Would Pat Robertson, remade to be more like Fred Rogers, be recognizable? Would he even still be Unca Pat at all, with his sin nature stripped away for good?
A World of Broken Promises?
Of course, the Bible is filled with promises that don’t come true for Christians. No gods are looking out for them, any more than any gods look out for anybody else. They suffer from catastrophic accidents, illnesses, and natural disasters like anybody else would; they have no special reputation for squeaking free of any of it. Their prayers might as well dissipate at ceiling height as reach any divine ears, for all the tangible results they get in reality.

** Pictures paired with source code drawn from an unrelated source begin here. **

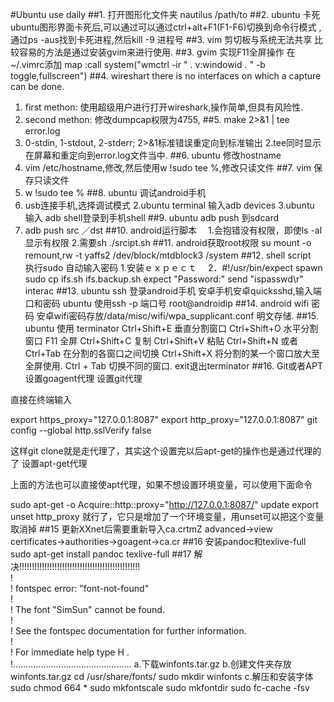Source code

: #Ubuntu use daily
##1. 打开图形化文件夹
nautilus /path/to
##2. ubuntu 卡死
ubuntu图形界面卡死后,可以通过可以通过ctrl+alt+F1(F1-F6)切换到命令行模式
,通过ps -aus找到卡死进程,然后kill -9 进程号
##3. vim 剪切板与系统无法共享
比较容易的方法是通过安装gvim来进行使用.
##3. gvim 实现F11全屏操作
在~/.vimrc添加
map <silent> <F11>  :call system("wmctrl -ir " . v:windowid . " -b toggle,fullscreen")<CR> ##4. wireshart  there is no interfaces on which a capture can be done.
1. first methon: 使用超级用户进行打开wireshark,操作简单,但具有风险性.
2. second methon: 修改dumpcap权限为4755,
##5. make 2>&1 | tee error.log
1. 0-stdin, 1-stdout, 2-stderr; 2>&1标准错误重定向到标准输出
2.tee同时显示在屏幕和重定向到error.log文件当中.
##6. ubuntu 修改hostname
1. vim /etc/hostname,修改,然后使用w !sudo tee %,修改只读文件
##7. vim 保存只读文件
1. w !sudo tee %
##8. ubuntu 调试android手机
1. usb连接手机,选择调试模式
2.ubuntu terminal 输入adb devices
3.ubuntu 输入 adb shell登录到手机shell
##9. ubuntu adb push 到sdcard
1. adb push src ／dst
##10. android运行脚本
　1.会抱错没有权限，即使ls -al 显示有权限
2.需要sh ./srcipt.sh
##11. android获取root权限
su
mount -o remount,rw -t yaffs2 /dev/block/mtdblock3 /system
##12. shell script　执行sudo 自动输入密码
1.安装ｅｘｐｅｃｔ
　2．#!/usr/bin/expect
spawn sudo cp ifs.sh ifs.backup.sh
expect "Password:"
send "ispasswd\r"
interac
##13. ubuntu ssh 登录android手机
安卓手机安卓quicksshd,输入端口和密码
ubuntu 使用ssh -p 端口号 root@androidip
##14. android wifi 密码
安卓wifi密码存放/data/misc/wifi/wpa_supplicant.conf
明文存储.
##15. ubuntu 使用 terminator
Ctrl+Shift+E 垂直分割窗口
Ctrl+Shift+O 水平分割窗口
F11 全屏
Ctrl+Shift+C 复制
Ctrl+Shift+V 粘贴
Ctrl+Shift+N 或者 Ctrl+Tab 在分割的各窗口之间切换
Ctrl+Shift+X 将分割的某一个窗口放大至全屏使用.
Ctrl + Tab 切换不同的窗口.
exit退出terminator
##16. Git或者APT设置goagent代理
设置git代理

直接在终端输入

export https_proxy="127.0.0.1:8087"
export http_proxy="127.0.0.1:8087"
git config --global http.sslVerify false

这样git clone就是走代理了，其实这个设置完以后apt-get的操作也是通过代理的了
设置apt-get代理

上面的方法也可以直接使apt代理，如果不想设置环境变量，可以使用下面命令

sudo apt-get -o Acquire::http::proxy="http://127.0.0.1:8087/" update
export unset http_proxy
就行了，它只是增加了一个环境变量，用unset可以把这个变量取消掉
##15 更新XXnet后需要重新导入ca.crtmZ    advanced->view certificates->authorities->goagent->ca.cr
##16 安装pandoc和texlive-full
sudo apt-get install pandoc texlive-full
##17 解决!!!!!!!!!!!!!!!!!!!!!!!!!!!!!!!!!!!!!!!!!!!!!!!!  
!  
! fontspec error: "font-not-found"  
!   
! The font "SimSun" cannot be found.  
!   
! See the fontspec documentation for further information.  
!   
! For immediate help type H <return>.  
!............................................... 
a.下载winfonts.tar.gz
b.创建文件夹存放winfonts.tar.gz
cd /usr/share/fonts/ 
sudo mkdir winfonts
c.解压和安装字体
sudo chmod 664 *
sudo mkfontscale
sudo mkfontdir
sudo fc-cache -fsv

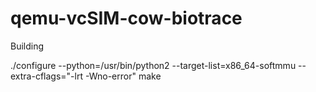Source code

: # qemu-vcSIM-cow-biotrace

Building

./configure --python=/usr/bin/python2 --target-list=x86_64-softmmu --extra-cflags="-lrt -Wno-error"
make
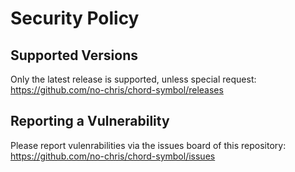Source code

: # Security Policy

## Supported Versions

Only the latest release is supported, unless special request: https://github.com/no-chris/chord-symbol/releases

## Reporting a Vulnerability

Please report vulenrabilities via the issues board of this repository: https://github.com/no-chris/chord-symbol/issues

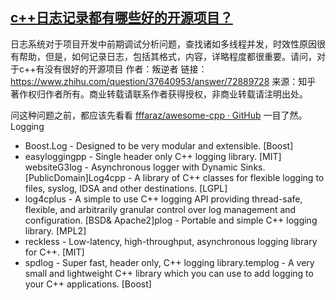 ## [c++日志记录都有哪些好的开源项目？](https://www.zhihu.com/question/37640953)
日志系统对于项目开发中前期调试分析问题，查找诸如多线程并发，时效性原因很有帮助，但是，如何记录日志，包括其格式，内容，详略程度都很重要。请问，对于c++有没有很好的开源项目
作者：叛逆者
链接：https://www.zhihu.com/question/37640953/answer/72889728
来源：知乎
著作权归作者所有。商业转载请联系作者获得授权，非商业转载请注明出处。

问这种问题之前，都应该先看看 [fffaraz/awesome-cpp · GitHub](https://link.zhihu.com/?target=https%3A//github.com/fffaraz/awesome-cpp) 一目了然。Logging

* Boost.Log - Designed to be very modular and extensible. [Boost]
* easyloggingpp - Single header only C++ logging library. [MIT] websiteG3log - Asynchronous logger with Dynamic Sinks. [PublicDomain]Log4cpp - A library of C++ classes for flexible logging to files, syslog, IDSA and other destinations. [LGPL]
* log4cplus - A simple to use C++ logging API providing thread-safe, flexible, and arbitrarily granular control over log management and configuration. [BSD& Apache2]plog - Portable and simple C++ logging library. [MPL2]
* reckless - Low-latency, high-throughput, asynchronous logging library for C++. [MIT]
* spdlog - Super fast, header only, C++ logging library.templog - A very small and lightweight C++ library which you can use to add logging to your C++ applications. [Boost]
 
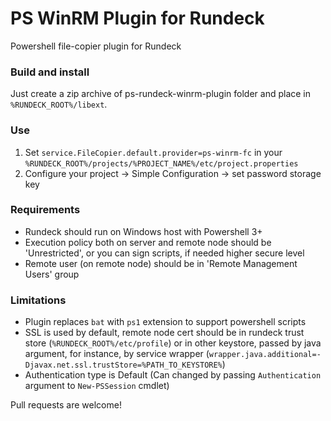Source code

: # PS WinRM Plugin for Rundeck

Powershell file-copier plugin for Rundeck

### Build and install
Just create a zip archive of ps-rundeck-winrm-plugin folder and place in `%RUNDECK_ROOT%/libext`.

### Use
1. Set `service.FileCopier.default.provider=ps-winrm-fc` in your `%RUNDECK_ROOT%/projects/%PROJECT_NAME%/etc/project.properties`
2. Configure your project -> Simple Configuration -> set password storage key

### Requirements
* Rundeck should run on Windows host with Powershell 3+
* Execution policy both on server and remote node should be 'Unrestricted', or you can sign scripts, if needed higher secure level
* Remote user (on remote node) should be in 'Remote Management Users' group

### Limitations
* Plugin replaces `bat` with `ps1` extension to support powershell scripts
* SSL is used by default, remote node cert should be in rundeck trust store (`%RUNDECK_ROOT%/etc/profile`) or in other keystore, passed by java argument, for instance, by service wrapper (`wrapper.java.additional=-Djavax.net.ssl.trustStore=%PATH_TO_KEYSTORE%`)
* Authentication type is Default (Can changed by passing `Authentication` argument to `New-PSSession` cmdlet)

Pull requests are welcome!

But Christians cling to this one promise above all. No matter what else in their belief system comes with loads of asterisks, conditions, hand-waving, and fine print, this one promise about Heaven simply must be true–somehow:
There must be an afterlife for me,
and it must be not-Hell.
The details, if questioned too closely, remain irrelevant before that one ultimate concern.

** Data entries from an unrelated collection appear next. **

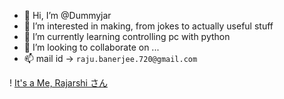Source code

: - 👋 Hi, I’m @Dummyjar
- 👀 I’m interested in making, from jokes to actually useful stuff
- 🌱 I’m currently learning controlling pc with python
- 💞️ I’m looking to collaborate on ...
- 📫 mail id -> `raju.banerjee.720@gmail.com`

<!---
Dummyjar/Dummyjar is a ✨ special ✨ repository because its `README.md` (this file) appears on your GitHub profile.
You can click the Preview link to take a look at your changes.
--->
! [It's a Me, Rajarshi さん](https://scontent.fccu1-1.fna.fbcdn.net/v/t1.6435-9/100701386_900933863667706_717080403936018432_n.jpg?_nc_cat=103&ccb=1-3&_nc_sid=174925&_nc_ohc=p1xZZ54224kAX_Q5P5y&_nc_ht=scontent.fccu1-1.fna&oh=3620324605f782466603a96359921914&oe=60D5AF29 "Facebook profile")
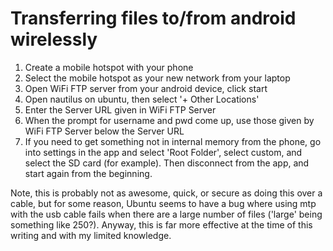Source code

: # Transferring files to/from android wirelessly

1. Create a mobile hotspot with your phone
2. Select the mobile hotspot as your new network from your laptop
3. Open WiFi FTP server from your android device, click start
4. Open nautilus on ubuntu, then select '+ Other Locations'
5. Enter the Server URL given in WiFi FTP Server
6. When the prompt for username and pwd come up, use those given by WiFi FTP Server below the Server URL
7. If you need to get something not in internal memory from the phone, go into settings in the app and select 'Root Folder', select custom, and select the SD card (for example).  Then disconnect from the app, and start again from the beginning.

Note, this is probably not as awesome, quick, or secure as doing this over a cable, but for some reason, Ubuntu seems to have a bug where using mtp with the usb cable fails when there are a large number of files ('large' being something like 250?).  Anyway, this is far more effective at the time of this writing and with my limited knowledge.
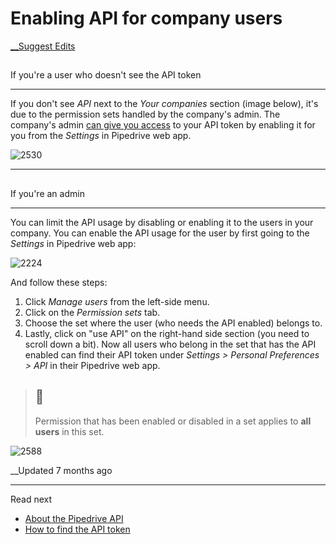 # Enabling API for company users

[ __Suggest Edits](/edit/enabling-api-for-company-users)

## 

If you're a user who doesn't see the API token

[](#if-youre-a-user-who-doesnt-see-the-api-token)

* * *

If you don't see _API_ next to the _Your companies_ section (image below), it's due to the permission sets handled by the company's admin. The company's admin [can give you access](/docs/enabling-api-for-company-users#if-youre-an-admin) to your API token by enabling it for you from the _Settings_ in Pipedrive web app.

![2530](https://files.readme.io/3cf2f62-Screenshot_2020-06-22_at_12.31.52.png)   


* * *

## 

If you're an admin

[](#if-youre-an-admin)

* * *

You can limit the API usage by disabling or enabling it to the users in your company. You can enable the API usage for the user by first going to the _Settings_ in Pipedrive web app:

![2224](https://files.readme.io/3a90f92-Screenshot_2020-09-07_at_16.38.36.png)

And follow these steps:

  1. Click _Manage users_ from the left-side menu.
  2. Click on the _Permission sets_ tab.
  3. Choose the set where the user (who needs the API enabled) belongs to.
  4. Lastly, click on "use API" on the right-hand side section (you need to scroll down a bit). Now all users who belong in the set that has the API enabled can find their API token under _Settings > Personal Preferences > API_ in their Pipedrive web app. 



> ## 📘
> 
> Permission that has been enabled or disabled in a set applies to **all users** in this set.

![2588](https://files.readme.io/ee84ddc-Screenshot_2020-06-22_at_12.33.00.png)   


__Updated 7 months ago

* * *

Read next

  * [About the Pipedrive API](/docs/core-api-concepts-about-pipedrive-api)
  * [How to find the API token](/docs/how-to-find-the-api-token)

I didn’t even particularly care what Heaven was like. It could have been exactly like Earth, for all that it mattered. It could even have been more like Mars or Venus, or the cold vacuum of space itself–which I did sometimes imagine–an eternity of discovery and exploration! WHEE! (But entirely non-canonical.) Really, though, it didn’t matter what Heaven was like.
All that did matter was avoiding the fate that came to those who didn’t telepathically apologize enough for possessing the sin nature that their god had cursed them with in the first place.
All that mattered was that I’d ensured that my ghost would not be set on fire forever after I died.
Picking Their Gear: Love and Terror.
Today’s Hell-believing Christians understand that point as well, I suspect. They might include whatever their vision of Heaven is in their sales pitches to potential recruits, but if they get any pushback at all then they lean back on threats of Hell. This human life, as they see it, is about obeying well enough to get into the one realm–and thus avoiding the other.
Heaven tends to center on love; Hell tends to center on terror. That’s why, when Christians ask some of the questions I’ve raised here, the answers they get from their leaders eventually run aground on the same admonishment:
Yepperinos, that’s a dang good question there, bucko! Keep Jesus-ing as hard as you can, and you’ll find out the answer in Heaven. I promise it’ll all totally make sense then. Don’t allow these silly questions to put your “salvation” in jeopardy!
Back then, I never noticed how often this admonishment included subtle threats of eternal torture for questioning anything too closely. But I’m free now to ask questions and find answers–and to reject claims that simply don’t stand up to scrutiny, like the idea of afterlives, Heavens, Hells, and omnimax gods who get mad at people for being people, then remove what makes them who they are so they can be acceptable to himself.
I’m so glad to be away from such a crazymaking ideology.
NEXT UP: Lord Snow Presides on Monday! Then: yikes, we have some new revelations from the Southern Baptist Convention in their ongoing sex-abuse scandal. This just gets worse and worse. See you soon!
First: Adam and Eve had no knowledge of sin, so could hardly be convicted of sin by any fair judge. They were little more than children. Christians generally reckon children as getting free passes to Heaven. Why not now?
Second, as I mentioned, this same god assured his followers that he’d never hold children accountable for what their parents did. And yet he does exactly that in this myth. How is that fair?
Third, maybe if this godling didn’t want his stupid tree et from, he shouldn’t have put it right in the middle of his garden with no way to stop his pet humans from reaching it. You’d think an omniscient god might have figured that might happen. Why didn’t he take steps to stop what he surely knew was coming? Did he just want to doom literally billions of men, women, children, and oh-so-sacred fetuses to horrible deaths?